Chile’s Mapuche, who make up roughly 10 percent of its population, are more likely to be killed by police than non-Mapuche people.

Dozens of Chile’s Indigenous Mapuche protested police terror in Temuco on Friday, calling on law enforcement to stop violence against their youth.

The protest was organized by the parents of Brandon Hernandez, a 17-year-old Mapuche student who was shot by police last December during an anti-government demonstration.
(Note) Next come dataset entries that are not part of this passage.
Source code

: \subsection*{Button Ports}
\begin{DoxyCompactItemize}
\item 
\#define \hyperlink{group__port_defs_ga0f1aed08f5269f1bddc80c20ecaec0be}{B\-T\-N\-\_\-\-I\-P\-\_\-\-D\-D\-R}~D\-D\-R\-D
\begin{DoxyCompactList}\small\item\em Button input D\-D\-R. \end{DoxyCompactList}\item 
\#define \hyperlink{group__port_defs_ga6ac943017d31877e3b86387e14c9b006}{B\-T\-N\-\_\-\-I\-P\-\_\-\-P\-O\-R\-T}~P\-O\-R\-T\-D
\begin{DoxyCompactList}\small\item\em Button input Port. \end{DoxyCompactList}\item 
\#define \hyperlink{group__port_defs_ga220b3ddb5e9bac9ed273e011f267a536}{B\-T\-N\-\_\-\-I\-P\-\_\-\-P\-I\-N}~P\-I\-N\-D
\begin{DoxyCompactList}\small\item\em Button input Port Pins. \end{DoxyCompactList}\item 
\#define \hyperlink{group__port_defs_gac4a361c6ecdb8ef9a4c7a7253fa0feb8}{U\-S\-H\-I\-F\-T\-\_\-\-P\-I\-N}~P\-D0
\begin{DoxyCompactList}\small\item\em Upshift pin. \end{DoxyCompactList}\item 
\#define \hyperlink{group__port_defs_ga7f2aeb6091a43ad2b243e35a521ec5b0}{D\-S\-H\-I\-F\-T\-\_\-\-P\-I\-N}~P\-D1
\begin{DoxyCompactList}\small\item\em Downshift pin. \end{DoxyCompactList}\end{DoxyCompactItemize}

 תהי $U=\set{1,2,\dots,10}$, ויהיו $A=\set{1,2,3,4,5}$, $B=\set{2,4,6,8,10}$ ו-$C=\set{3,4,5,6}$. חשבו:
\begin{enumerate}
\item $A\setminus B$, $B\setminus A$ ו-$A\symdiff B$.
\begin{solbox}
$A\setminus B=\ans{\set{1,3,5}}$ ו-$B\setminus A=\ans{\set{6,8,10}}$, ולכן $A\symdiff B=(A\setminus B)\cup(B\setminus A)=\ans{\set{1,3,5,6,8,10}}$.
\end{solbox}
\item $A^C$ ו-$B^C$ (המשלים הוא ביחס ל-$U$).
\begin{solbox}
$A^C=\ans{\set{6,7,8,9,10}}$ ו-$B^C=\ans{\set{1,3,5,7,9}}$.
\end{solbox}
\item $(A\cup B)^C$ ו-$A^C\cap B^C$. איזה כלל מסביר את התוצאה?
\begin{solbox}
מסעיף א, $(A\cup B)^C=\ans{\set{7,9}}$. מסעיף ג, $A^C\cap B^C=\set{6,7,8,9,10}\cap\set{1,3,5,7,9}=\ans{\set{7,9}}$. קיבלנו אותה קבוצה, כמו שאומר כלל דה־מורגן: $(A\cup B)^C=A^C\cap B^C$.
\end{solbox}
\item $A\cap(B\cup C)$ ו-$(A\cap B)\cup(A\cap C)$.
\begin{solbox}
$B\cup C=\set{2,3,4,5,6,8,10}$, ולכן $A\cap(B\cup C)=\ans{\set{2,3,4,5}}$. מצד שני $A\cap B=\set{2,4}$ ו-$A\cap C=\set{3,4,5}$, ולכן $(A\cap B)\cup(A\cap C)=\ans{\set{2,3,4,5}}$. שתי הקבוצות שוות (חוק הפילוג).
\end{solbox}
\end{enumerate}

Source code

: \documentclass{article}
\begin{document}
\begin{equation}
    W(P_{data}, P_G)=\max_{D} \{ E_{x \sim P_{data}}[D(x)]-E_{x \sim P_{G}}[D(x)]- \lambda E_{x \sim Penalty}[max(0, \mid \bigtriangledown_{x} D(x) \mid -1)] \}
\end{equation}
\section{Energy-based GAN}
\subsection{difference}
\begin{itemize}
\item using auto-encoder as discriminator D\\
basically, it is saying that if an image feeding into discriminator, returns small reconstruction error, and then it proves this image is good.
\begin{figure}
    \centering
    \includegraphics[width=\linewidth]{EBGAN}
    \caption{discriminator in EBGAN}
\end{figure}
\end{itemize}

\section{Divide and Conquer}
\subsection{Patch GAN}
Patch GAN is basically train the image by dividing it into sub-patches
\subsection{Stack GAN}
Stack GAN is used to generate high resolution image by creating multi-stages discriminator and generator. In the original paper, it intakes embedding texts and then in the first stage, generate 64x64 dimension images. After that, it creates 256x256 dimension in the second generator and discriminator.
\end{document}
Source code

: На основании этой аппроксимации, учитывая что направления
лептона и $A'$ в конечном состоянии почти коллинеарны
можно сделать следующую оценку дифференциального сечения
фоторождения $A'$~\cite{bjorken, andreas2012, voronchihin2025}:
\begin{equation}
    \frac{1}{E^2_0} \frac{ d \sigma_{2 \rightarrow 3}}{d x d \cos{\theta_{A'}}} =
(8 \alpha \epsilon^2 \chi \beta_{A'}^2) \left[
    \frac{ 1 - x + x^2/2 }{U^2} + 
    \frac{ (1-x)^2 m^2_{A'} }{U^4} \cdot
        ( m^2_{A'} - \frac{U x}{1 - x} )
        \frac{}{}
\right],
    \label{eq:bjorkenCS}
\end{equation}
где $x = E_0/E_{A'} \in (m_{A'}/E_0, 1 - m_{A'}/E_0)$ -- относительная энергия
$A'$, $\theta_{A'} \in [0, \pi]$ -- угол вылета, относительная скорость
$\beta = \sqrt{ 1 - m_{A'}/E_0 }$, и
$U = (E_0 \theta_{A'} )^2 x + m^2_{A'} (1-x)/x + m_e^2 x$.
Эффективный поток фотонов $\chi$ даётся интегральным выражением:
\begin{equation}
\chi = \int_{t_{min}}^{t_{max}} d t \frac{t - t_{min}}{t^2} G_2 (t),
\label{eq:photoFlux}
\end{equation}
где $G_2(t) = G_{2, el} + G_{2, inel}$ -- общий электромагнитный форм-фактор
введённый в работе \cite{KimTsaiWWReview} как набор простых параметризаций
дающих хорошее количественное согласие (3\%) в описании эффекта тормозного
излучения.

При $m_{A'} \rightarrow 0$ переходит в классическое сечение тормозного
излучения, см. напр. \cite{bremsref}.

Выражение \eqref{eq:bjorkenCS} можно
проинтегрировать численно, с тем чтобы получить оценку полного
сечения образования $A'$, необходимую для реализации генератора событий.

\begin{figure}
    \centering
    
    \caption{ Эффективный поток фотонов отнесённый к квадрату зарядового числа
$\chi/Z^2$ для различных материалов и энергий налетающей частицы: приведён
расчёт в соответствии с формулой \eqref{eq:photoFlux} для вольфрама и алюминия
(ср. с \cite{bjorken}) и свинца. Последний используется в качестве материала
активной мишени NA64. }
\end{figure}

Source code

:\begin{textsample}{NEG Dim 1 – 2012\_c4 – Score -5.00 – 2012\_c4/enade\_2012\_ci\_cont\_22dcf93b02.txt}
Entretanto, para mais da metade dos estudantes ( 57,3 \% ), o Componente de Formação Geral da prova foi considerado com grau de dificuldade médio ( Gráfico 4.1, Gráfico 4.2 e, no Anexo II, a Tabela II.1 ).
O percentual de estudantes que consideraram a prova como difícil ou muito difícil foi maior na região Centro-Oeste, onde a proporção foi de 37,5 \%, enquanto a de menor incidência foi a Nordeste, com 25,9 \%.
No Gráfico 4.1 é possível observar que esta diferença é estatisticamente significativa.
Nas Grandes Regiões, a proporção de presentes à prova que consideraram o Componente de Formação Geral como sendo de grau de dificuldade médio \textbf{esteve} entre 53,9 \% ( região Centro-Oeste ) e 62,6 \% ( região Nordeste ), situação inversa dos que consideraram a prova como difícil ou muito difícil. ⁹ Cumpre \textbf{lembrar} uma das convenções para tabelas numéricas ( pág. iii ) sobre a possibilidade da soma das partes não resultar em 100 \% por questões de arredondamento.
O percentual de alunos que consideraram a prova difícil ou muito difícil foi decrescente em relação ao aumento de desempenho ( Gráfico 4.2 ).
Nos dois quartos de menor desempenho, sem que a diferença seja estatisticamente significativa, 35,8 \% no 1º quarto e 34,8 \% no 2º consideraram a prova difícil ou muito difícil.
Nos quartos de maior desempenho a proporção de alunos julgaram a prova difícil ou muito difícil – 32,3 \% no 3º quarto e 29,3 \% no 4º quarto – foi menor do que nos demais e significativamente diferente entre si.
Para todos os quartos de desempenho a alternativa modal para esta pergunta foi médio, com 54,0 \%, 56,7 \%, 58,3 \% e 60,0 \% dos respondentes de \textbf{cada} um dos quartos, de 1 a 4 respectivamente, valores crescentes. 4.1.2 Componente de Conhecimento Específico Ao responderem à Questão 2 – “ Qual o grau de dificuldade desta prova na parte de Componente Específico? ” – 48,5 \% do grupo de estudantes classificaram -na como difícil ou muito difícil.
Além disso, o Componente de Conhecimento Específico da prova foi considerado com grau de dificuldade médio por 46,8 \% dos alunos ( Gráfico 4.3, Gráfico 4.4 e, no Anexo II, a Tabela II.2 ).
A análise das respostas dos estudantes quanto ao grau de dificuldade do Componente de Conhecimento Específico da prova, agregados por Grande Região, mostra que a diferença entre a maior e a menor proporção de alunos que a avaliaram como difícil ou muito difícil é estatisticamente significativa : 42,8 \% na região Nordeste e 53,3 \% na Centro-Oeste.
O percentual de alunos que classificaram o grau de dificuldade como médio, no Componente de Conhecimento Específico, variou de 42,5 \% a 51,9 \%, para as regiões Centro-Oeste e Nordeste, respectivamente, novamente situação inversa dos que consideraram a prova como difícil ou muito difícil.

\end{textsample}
Chilean police sergeant Cristian Rivera shot Brandon in the back with a shotgun, leaving the teenager in critical condition.

Rivera, who was temporarily arrested for the incident, was released this week after national prosecutors determined that the murder was an “accident.”

“We are calling on the government to stop the injustices, to stop the criminalization of our youth and to stop killing our kids,” Ada Huentecol, Brandon’s mother, told HispanTV.

“We want the government to admit their mistakes and correct them,” Brandon’s father told the site.

Chile’s Mapuche, who make up roughly 10 percent of its population, are more likely to be killed by police than non-Mapuche people, Human Rights Watch reports. In 2012, the organization called for Chilean authorities to carry out a “prompt, thorough, and impartial investigation” into the unlawful use of force by police against the Indigenous community.

Temuco, an important historical and cultural hub for the Mapuche, is also the site of ongoing land conflict involving authorities and Indigenous militants.

Last week, the Mapuche Arauco-Malleco Coordination, CAM, led an arson attack that left 19 trucks burned. The attack, directed at the wealthy Trans-Cavalieri transport company in Temuco, resulted in losses of about US$3 Million for the business. The CAM also set ablaze nine flatbeds and a warehouse on the route that links Temuco with other cities.

The Indigenous militants claim the attack was made in retaliation to the “capitalist invaders” who don’t respect the territory and the autonomy of the Mapuche.

“With this larger action, we pointed out to our oppressed people that there is the will and capacity of the Mapuche to deal decisively with the expressions of the capitalist system and the oppressive colonialist state,” the CAM wrote in a statement, Kaos en la Red reports.

Temuco is the city of Chile with the largest indigenous population.